Some lines in the listing may contain the word "using". Say how many, with the number alone.

▶ _Records for the exercise_:
↓↓↓
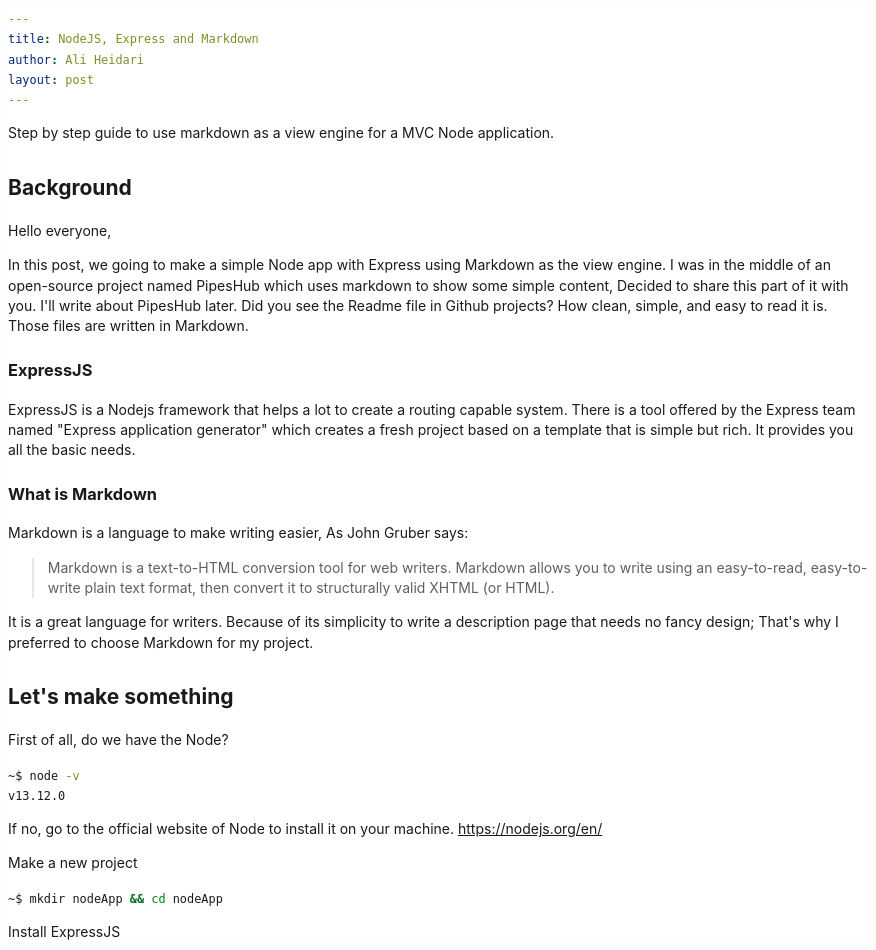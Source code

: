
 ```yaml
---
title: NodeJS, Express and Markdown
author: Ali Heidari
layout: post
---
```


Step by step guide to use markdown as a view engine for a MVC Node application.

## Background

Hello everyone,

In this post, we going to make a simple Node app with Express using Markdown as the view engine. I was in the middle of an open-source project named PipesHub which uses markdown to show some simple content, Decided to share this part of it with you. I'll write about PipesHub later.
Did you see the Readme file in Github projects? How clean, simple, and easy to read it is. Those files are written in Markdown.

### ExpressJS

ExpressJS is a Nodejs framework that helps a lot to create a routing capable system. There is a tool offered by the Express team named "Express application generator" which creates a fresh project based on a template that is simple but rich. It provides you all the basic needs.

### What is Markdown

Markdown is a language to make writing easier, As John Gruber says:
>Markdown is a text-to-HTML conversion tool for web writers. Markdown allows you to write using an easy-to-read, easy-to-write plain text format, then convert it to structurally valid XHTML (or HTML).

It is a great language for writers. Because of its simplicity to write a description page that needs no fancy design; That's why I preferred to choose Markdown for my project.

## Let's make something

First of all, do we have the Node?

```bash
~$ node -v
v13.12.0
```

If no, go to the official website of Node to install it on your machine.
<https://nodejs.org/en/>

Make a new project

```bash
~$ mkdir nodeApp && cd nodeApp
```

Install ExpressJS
↑↑↑
↓↓↓
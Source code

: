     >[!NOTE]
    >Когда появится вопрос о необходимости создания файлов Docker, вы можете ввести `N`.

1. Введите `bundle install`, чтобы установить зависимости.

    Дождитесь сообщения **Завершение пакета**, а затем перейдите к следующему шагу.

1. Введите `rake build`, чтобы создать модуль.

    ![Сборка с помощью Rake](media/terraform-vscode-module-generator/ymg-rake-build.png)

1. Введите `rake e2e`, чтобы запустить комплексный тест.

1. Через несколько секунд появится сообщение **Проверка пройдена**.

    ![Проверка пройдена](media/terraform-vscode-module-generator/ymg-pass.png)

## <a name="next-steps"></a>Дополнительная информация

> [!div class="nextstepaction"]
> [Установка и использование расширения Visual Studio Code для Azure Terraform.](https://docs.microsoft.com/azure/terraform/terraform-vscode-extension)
↑↑↑
↓↓↓
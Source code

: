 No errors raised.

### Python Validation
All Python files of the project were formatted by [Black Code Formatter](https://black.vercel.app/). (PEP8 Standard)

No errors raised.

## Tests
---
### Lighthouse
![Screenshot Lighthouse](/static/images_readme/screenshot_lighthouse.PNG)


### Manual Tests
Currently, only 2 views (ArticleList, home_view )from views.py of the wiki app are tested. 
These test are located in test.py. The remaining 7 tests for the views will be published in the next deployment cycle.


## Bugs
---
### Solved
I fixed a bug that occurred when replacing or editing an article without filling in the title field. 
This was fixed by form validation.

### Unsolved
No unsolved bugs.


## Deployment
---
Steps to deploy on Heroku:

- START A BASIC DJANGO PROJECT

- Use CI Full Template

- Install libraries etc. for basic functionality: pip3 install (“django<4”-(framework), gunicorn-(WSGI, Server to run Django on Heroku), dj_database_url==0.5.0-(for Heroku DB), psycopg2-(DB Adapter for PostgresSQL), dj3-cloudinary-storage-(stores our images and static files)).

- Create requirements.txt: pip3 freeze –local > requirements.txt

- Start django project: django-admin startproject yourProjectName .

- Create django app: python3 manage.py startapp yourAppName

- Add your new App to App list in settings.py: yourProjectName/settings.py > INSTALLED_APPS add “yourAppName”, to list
↑↑↑
▶ _Task answer_: 2